*Task to complete*.
Would you copy every line of the listing below that includes the word "number"?

━━━━━ Records

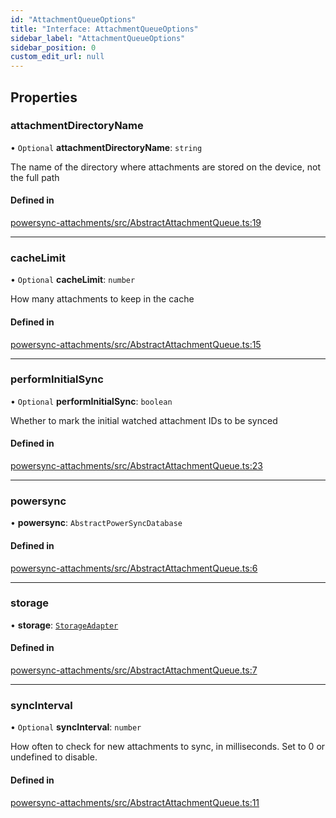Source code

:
 ```yaml
---
id: "AttachmentQueueOptions"
title: "Interface: AttachmentQueueOptions"
sidebar_label: "AttachmentQueueOptions"
sidebar_position: 0
custom_edit_url: null
---
```


## Properties

### attachmentDirectoryName

• `Optional` **attachmentDirectoryName**: `string`

The name of the directory where attachments are stored on the device, not the full path

#### Defined in

[powersync-attachments/src/AbstractAttachmentQueue.ts:19](https://github.com/powersync-ja/powersync-react-native-sdk/blob/65a3c12/packages/powersync-attachments/src/AbstractAttachmentQueue.ts#L19)

___

### cacheLimit

• `Optional` **cacheLimit**: `number`

How many attachments to keep in the cache

#### Defined in

[powersync-attachments/src/AbstractAttachmentQueue.ts:15](https://github.com/powersync-ja/powersync-react-native-sdk/blob/65a3c12/packages/powersync-attachments/src/AbstractAttachmentQueue.ts#L15)

___

### performInitialSync

• `Optional` **performInitialSync**: `boolean`

Whether to mark the initial watched attachment IDs to be synced

#### Defined in

[powersync-attachments/src/AbstractAttachmentQueue.ts:23](https://github.com/powersync-ja/powersync-react-native-sdk/blob/65a3c12/packages/powersync-attachments/src/AbstractAttachmentQueue.ts#L23)

___

### powersync

• **powersync**: `AbstractPowerSyncDatabase`

#### Defined in

[powersync-attachments/src/AbstractAttachmentQueue.ts:6](https://github.com/powersync-ja/powersync-react-native-sdk/blob/65a3c12/packages/powersync-attachments/src/AbstractAttachmentQueue.ts#L6)

___

### storage

• **storage**: [`StorageAdapter`](StorageAdapter.md)

#### Defined in

[powersync-attachments/src/AbstractAttachmentQueue.ts:7](https://github.com/powersync-ja/powersync-react-native-sdk/blob/65a3c12/packages/powersync-attachments/src/AbstractAttachmentQueue.ts#L7)

___

### syncInterval

• `Optional` **syncInterval**: `number`

How often to check for new attachments to sync, in milliseconds. Set to 0 or undefined to disable.

#### Defined in

[powersync-attachments/src/AbstractAttachmentQueue.ts:11](https://github.com/powersync-ja/powersync-react-native-sdk/blob/65a3c12/packages/powersync-attachments/src/AbstractAttachmentQueue.ts#L11)
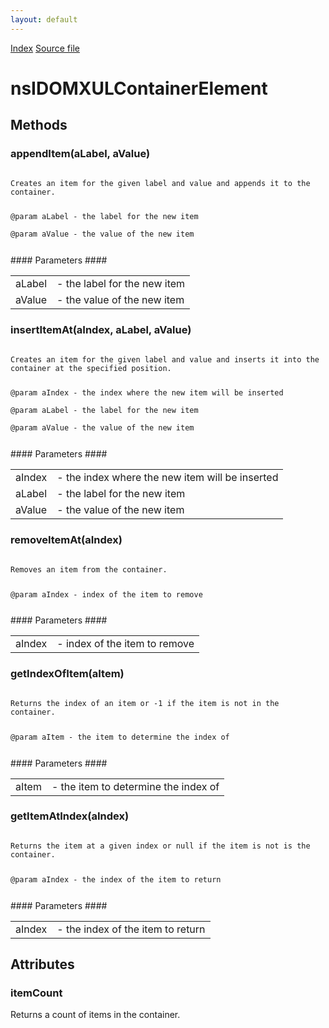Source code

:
 ```yaml
---
layout: default
---
```

<div id='links'><a href="../index.html">Index</a>
<a href="http://dxr.mozilla.org/mozilla-central/source/dom/interfaces/xul/nsIDOMXULContainerElement.idl">Source file</a>
</div>

# nsIDOMXULContainerElement #

## Methods ##

### appendItem(aLabel, aValue) ###
<code>  
Creates an item for the given label and value and appends it to the  
container.  
  
@param aLabel - the label for the new item  
@param aValue - the value of the new item  
  
</code>
#### Parameters ####

<table>

<tr>
<td>aLabel</td>
<td>- the label for the new item  
</td>
</tr>

<tr>
<td>aValue</td>
<td>- the value of the new item  
</td>
</tr>

</table>

### insertItemAt(aIndex, aLabel, aValue) ###
<code>  
Creates an item for the given label and value and inserts it into the  
container at the specified position.  
  
@param aIndex - the index where the new item will be inserted  
@param aLabel - the label for the new item  
@param aValue - the value of the new item  
  
</code>
#### Parameters ####

<table>

<tr>
<td>aIndex</td>
<td>- the index where the new item will be inserted  
</td>
</tr>

<tr>
<td>aLabel</td>
<td>- the label for the new item  
</td>
</tr>

<tr>
<td>aValue</td>
<td>- the value of the new item  
</td>
</tr>

</table>

### removeItemAt(aIndex) ###
<code>  
Removes an item from the container.  
  
@param aIndex - index of the item to remove  
  
</code>
#### Parameters ####

<table>

<tr>
<td>aIndex</td>
<td>- index of the item to remove  
</td>
</tr>

</table>

### getIndexOfItem(aItem) ###
<code>  
Returns the index of an item or -1 if the item is not in the container.  
  
@param aItem - the item to determine the index of  
  
</code>
#### Parameters ####

<table>

<tr>
<td>aItem</td>
<td>- the item to determine the index of  
</td>
</tr>

</table>

### getItemAtIndex(aIndex) ###
<code>  
Returns the item at a given index or null if the item is not is the  
container.  
  
@param aIndex - the index of the item to return  
  
</code>
#### Parameters ####

<table>

<tr>
<td>aIndex</td>
<td>- the index of the item to return  
</td>
</tr>

</table>

## Attributes ##

### itemCount ###
  
Returns a count of items in the container.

━━━━━━━━━━

*Exercise answer*.
• `Optional` **cacheLimit**: `number`
• `Optional` **syncInterval**: `number`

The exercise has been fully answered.